:: EXERCISE DESCRIPTION ::
Repeat the whole listing, keeping each line as it is.

DATA FOR THIS TASK: Begin

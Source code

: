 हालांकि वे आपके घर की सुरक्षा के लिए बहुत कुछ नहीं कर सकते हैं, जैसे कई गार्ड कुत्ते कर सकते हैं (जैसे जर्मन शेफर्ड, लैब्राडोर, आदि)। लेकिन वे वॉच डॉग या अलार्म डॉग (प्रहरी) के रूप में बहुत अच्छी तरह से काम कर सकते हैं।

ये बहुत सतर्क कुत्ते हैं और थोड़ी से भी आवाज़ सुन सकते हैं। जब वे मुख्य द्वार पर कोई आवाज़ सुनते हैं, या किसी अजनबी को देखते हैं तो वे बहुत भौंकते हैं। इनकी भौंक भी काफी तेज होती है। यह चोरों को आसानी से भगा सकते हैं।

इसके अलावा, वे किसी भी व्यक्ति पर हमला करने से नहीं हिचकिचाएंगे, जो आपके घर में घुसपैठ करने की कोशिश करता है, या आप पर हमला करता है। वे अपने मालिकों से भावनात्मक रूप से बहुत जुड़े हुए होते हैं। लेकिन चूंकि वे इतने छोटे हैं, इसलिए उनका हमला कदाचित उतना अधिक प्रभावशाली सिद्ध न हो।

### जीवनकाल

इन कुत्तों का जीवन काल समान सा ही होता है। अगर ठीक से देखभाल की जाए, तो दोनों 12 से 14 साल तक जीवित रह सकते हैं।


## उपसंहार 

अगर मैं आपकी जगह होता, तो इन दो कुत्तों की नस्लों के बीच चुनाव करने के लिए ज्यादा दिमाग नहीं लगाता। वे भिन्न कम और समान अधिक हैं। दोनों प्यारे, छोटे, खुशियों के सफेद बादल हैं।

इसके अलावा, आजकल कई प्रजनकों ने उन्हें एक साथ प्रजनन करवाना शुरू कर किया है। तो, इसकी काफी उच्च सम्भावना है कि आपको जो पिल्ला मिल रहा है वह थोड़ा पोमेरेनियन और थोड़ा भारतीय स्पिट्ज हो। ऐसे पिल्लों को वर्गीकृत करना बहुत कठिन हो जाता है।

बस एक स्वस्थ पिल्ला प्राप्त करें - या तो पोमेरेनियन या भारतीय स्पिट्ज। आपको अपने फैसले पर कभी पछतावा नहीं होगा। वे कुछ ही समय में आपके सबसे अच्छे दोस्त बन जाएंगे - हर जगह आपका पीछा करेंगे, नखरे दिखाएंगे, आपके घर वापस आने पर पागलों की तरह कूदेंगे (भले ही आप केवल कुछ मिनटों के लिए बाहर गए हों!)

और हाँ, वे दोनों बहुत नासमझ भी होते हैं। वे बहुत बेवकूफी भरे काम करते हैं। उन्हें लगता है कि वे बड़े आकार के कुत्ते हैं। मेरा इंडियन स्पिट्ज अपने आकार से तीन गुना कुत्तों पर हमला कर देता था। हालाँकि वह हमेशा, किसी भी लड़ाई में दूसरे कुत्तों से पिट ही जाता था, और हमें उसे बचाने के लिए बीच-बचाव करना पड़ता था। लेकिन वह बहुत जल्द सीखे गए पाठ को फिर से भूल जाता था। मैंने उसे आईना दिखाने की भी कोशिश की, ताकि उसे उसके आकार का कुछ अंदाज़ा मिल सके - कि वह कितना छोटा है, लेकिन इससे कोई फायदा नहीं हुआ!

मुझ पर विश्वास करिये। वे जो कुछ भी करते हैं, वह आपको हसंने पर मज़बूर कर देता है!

DATA FOR THIS TASK: End

:: ANSWER FOR THE TASK ::
Source code

: हालांकि वे आपके घर की सुरक्षा के लिए बहुत कुछ नहीं कर सकते हैं, जैसे कई गार्ड कुत्ते कर सकते हैं (जैसे जर्मन शेफर्ड, लैब्राडोर, आदि)। लेकिन वे वॉच डॉग या अलार्म डॉग (प्रहरी) के रूप में बहुत अच्छी तरह से काम कर सकते हैं।

ये बहुत सतर्क कुत्ते हैं और थोड़ी से भी आवाज़ सुन सकते हैं। जब वे मुख्य द्वार पर कोई आवाज़ सुनते हैं, या किसी अजनबी को देखते हैं तो वे बहुत भौंकते हैं। इनकी भौंक भी काफी तेज होती है। यह चोरों को आसानी से भगा सकते हैं।

इसके अलावा, वे किसी भी व्यक्ति पर हमला करने से नहीं हिचकिचाएंगे, जो आपके घर में घुसपैठ करने की कोशिश करता है, या आप पर हमला करता है। वे अपने मालिकों से भावनात्मक रूप से बहुत जुड़े हुए होते हैं। लेकिन चूंकि वे इतने छोटे हैं, इसलिए उनका हमला कदाचित उतना अधिक प्रभावशाली सिद्ध न हो।

### जीवनकाल

इन कुत्तों का जीवन काल समान सा ही होता है। अगर ठीक से देखभाल की जाए, तो दोनों 12 से 14 साल तक जीवित रह सकते हैं।


## उपसंहार 

अगर मैं आपकी जगह होता, तो इन दो कुत्तों की नस्लों के बीच चुनाव करने के लिए ज्यादा दिमाग नहीं लगाता। वे भिन्न कम और समान अधिक हैं। दोनों प्यारे, छोटे, खुशियों के सफेद बादल हैं।

इसके अलावा, आजकल कई प्रजनकों ने उन्हें एक साथ प्रजनन करवाना शुरू कर किया है। तो, इसकी काफी उच्च सम्भावना है कि आपको जो पिल्ला मिल रहा है वह थोड़ा पोमेरेनियन और थोड़ा भारतीय स्पिट्ज हो। ऐसे पिल्लों को वर्गीकृत करना बहुत कठिन हो जाता है।

बस एक स्वस्थ पिल्ला प्राप्त करें - या तो पोमेरेनियन या भारतीय स्पिट्ज। आपको अपने फैसले पर कभी पछतावा नहीं होगा। वे कुछ ही समय में आपके सबसे अच्छे दोस्त बन जाएंगे - हर जगह आपका पीछा करेंगे, नखरे दिखाएंगे, आपके घर वापस आने पर पागलों की तरह कूदेंगे (भले ही आप केवल कुछ मिनटों के लिए बाहर गए हों!)

और हाँ, वे दोनों बहुत नासमझ भी होते हैं। वे बहुत बेवकूफी भरे काम करते हैं। उन्हें लगता है कि वे बड़े आकार के कुत्ते हैं। मेरा इंडियन स्पिट्ज अपने आकार से तीन गुना कुत्तों पर हमला कर देता था। हालाँकि वह हमेशा, किसी भी लड़ाई में दूसरे कुत्तों से पिट ही जाता था, और हमें उसे बचाने के लिए बीच-बचाव करना पड़ता था। लेकिन वह बहुत जल्द सीखे गए पाठ को फिर से भूल जाता था। मैंने उसे आईना दिखाने की भी कोशिश की, ताकि उसे उसके आकार का कुछ अंदाज़ा मिल सके - कि वह कितना छोटा है, लेकिन इससे कोई फायदा नहीं हुआ!

मुझ पर विश्वास करिये। वे जो कुछ भी करते हैं, वह आपको हसंने पर मज़बूर कर देता है!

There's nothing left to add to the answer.